### Task prompt
Report every line of the data where the string "should" appears.

### Data provided
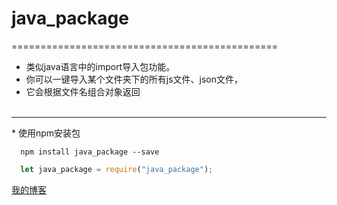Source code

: # java_package
==============================================

* 类似java语言中的import导入包功能。<br/>
* 你可以一键导入某个文件夹下的所有js文件、json文件，</br>
* 它会根据文件名组合对象返回</br>
 
---------------
* 使用npm安装包
```shell
  npm install java_package --save
```
```javascript
  let java_package = require("java_package");
```
[我的博客](http://www.cnblogs.com/ztfjs/) 

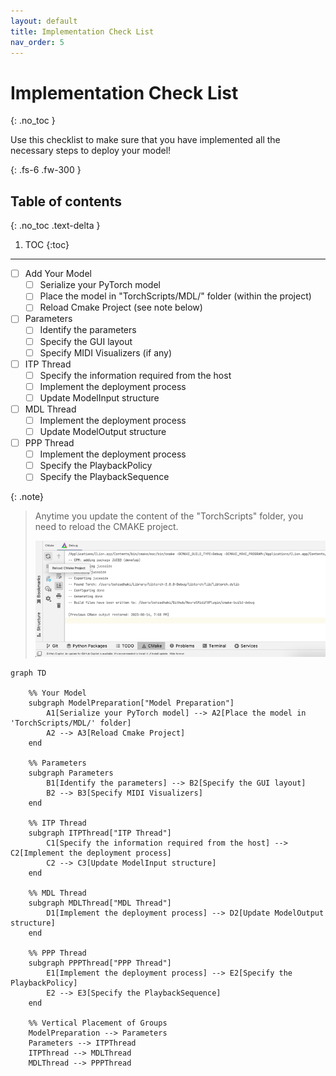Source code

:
 ```yaml
---
layout: default
title: Implementation Check List
nav_order: 5
---
```


# Implementation Check List
{: .no_toc }

Use this checklist to make sure that you have implemented all the necessary steps to deploy your model!

{: .fs-6 .fw-300 }

## Table of contents
{: .no_toc .text-delta }

1. TOC
{:toc}

---


- [ ] Add Your Model
  - [ ] Serialize your PyTorch model
  - [ ] Place the model in "TorchScripts/MDL/" folder (within the project) 
  - [ ] Reload Cmake Project (see note below)
- [ ] Parameters
  - [ ] Identify the parameters
  - [ ] Specify the GUI layout
  - [ ] Specify MIDI Visualizers (if any)
- [ ] ITP Thread
  - [ ] Specify the information required from the host
  - [ ] Implement the deployment process
  - [ ] Update ModelInput structure
- [ ] MDL Thread
  - [ ] Implement the deployment process
  - [ ] Update ModelOutput structure 
- [ ] PPP Thread
  - [ ] Implement the deployment process
  - [ ] Specify the PlaybackPolicy
  - [ ] Specify the PlaybackSequence

{: .note}
> Anytime you update the content of the "TorchScripts" folder, you need to reload the CMAKE project.
> 
> <img src="/assets/images/cmake_reload.png" width="500" alt="CMAKE Reload Image">


```mermaid
graph TD

    %% Your Model
    subgraph ModelPreparation["Model Preparation"]
        A1[Serialize your PyTorch model] --> A2[Place the model in 'TorchScripts/MDL/' folder]
        A2 --> A3[Reload Cmake Project]
    end

    %% Parameters
    subgraph Parameters
        B1[Identify the parameters] --> B2[Specify the GUI layout]
        B2 --> B3[Specify MIDI Visualizers]
    end

    %% ITP Thread
    subgraph ITPThread["ITP Thread"]
        C1[Specify the information required from the host] --> C2[Implement the deployment process]
        C2 --> C3[Update ModelInput structure]
    end

    %% MDL Thread
    subgraph MDLThread["MDL Thread"]
        D1[Implement the deployment process] --> D2[Update ModelOutput structure]
    end

    %% PPP Thread
    subgraph PPPThread["PPP Thread"]
        E1[Implement the deployment process] --> E2[Specify the PlaybackPolicy]
        E2 --> E3[Specify the PlaybackSequence]
    end

    %% Vertical Placement of Groups
    ModelPreparation --> Parameters
    Parameters --> ITPThread
    ITPThread --> MDLThread
    MDLThread --> PPPThread

```
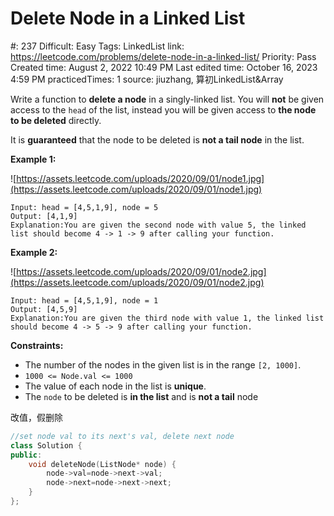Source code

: # Delete Node in a Linked List

#: 237
Difficult: Easy
Tags: LinkedList
link: https://leetcode.com/problems/delete-node-in-a-linked-list/
Priority: Pass
Created time: August 2, 2022 10:49 PM
Last edited time: October 16, 2023 4:59 PM
practicedTimes: 1
source: jiuzhang, 算初LinkedList&Array

Write a function to **delete a node** in a singly-linked list. You will **not** be given access to the `head` of the list, instead you will be given access to **the node to be deleted** directly.

It is **guaranteed** that the node to be deleted is **not a tail node** in the list.

**Example 1:**

![https://assets.leetcode.com/uploads/2020/09/01/node1.jpg](https://assets.leetcode.com/uploads/2020/09/01/node1.jpg)

```
Input: head = [4,5,1,9], node = 5
Output: [4,1,9]
Explanation:You are given the second node with value 5, the linked list should become 4 -> 1 -> 9 after calling your function.

```

**Example 2:**

![https://assets.leetcode.com/uploads/2020/09/01/node2.jpg](https://assets.leetcode.com/uploads/2020/09/01/node2.jpg)

```
Input: head = [4,5,1,9], node = 1
Output: [4,5,9]
Explanation:You are given the third node with value 1, the linked list should become 4 -> 5 -> 9 after calling your function.

```

**Constraints:**

- The number of the nodes in the given list is in the range `[2, 1000]`.
- `1000 <= Node.val <= 1000`
- The value of each node in the list is **unique**.
- The `node` to be deleted is **in the list** and is **not a tail** node

改值，假删除

```cpp
//set node val to its next's val, delete next node
class Solution {
public:
    void deleteNode(ListNode* node) {
        node->val=node->next->val;
        node->next=node->next->next;
    }
};
```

### Task response
Explanation:You are given the second node with value 5, the linked list should become 4 -> 1 -> 9 after calling your function.
Explanation:You are given the third node with value 1, the linked list should become 4 -> 5 -> 9 after calling your function.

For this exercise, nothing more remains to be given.